▶ **THE INPUT**
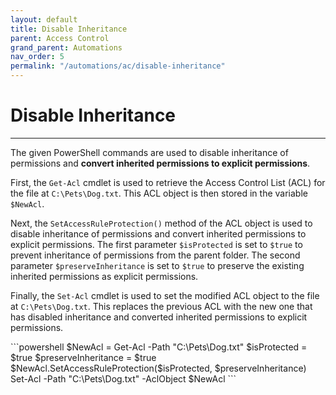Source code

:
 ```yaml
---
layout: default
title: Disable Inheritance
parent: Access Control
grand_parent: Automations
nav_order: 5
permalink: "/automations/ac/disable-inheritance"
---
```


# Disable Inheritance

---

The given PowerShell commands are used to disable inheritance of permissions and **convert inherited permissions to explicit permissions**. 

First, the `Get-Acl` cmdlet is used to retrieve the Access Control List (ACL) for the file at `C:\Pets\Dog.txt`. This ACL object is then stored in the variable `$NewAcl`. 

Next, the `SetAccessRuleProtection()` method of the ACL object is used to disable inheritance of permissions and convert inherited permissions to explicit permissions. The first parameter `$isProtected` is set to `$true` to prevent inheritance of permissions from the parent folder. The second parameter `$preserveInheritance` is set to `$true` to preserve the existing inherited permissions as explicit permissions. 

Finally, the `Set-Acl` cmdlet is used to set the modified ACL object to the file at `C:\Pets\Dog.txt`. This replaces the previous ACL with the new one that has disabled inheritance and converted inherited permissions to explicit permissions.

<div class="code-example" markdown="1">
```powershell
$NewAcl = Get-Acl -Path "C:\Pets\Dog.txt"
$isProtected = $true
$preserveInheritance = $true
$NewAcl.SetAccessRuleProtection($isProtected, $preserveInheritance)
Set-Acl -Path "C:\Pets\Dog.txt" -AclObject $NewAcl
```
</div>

--

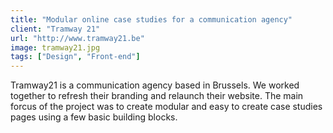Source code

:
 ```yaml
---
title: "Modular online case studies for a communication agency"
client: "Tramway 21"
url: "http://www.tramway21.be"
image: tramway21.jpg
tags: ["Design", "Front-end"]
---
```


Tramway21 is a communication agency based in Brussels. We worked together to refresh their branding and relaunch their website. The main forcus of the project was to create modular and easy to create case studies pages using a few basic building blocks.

▶ **WHAT YOU NEED TO DO**
Keep only the lines of the listing that contain the word "communication", and copy them.

▶ **YOUR SOLUTION**
title: "Modular online case studies for a communication agency"
Tramway21 is a communication agency based in Brussels. We worked together to refresh their branding and relaunch their website. The main forcus of the project was to create modular and easy to create case studies pages using a few basic building blocks.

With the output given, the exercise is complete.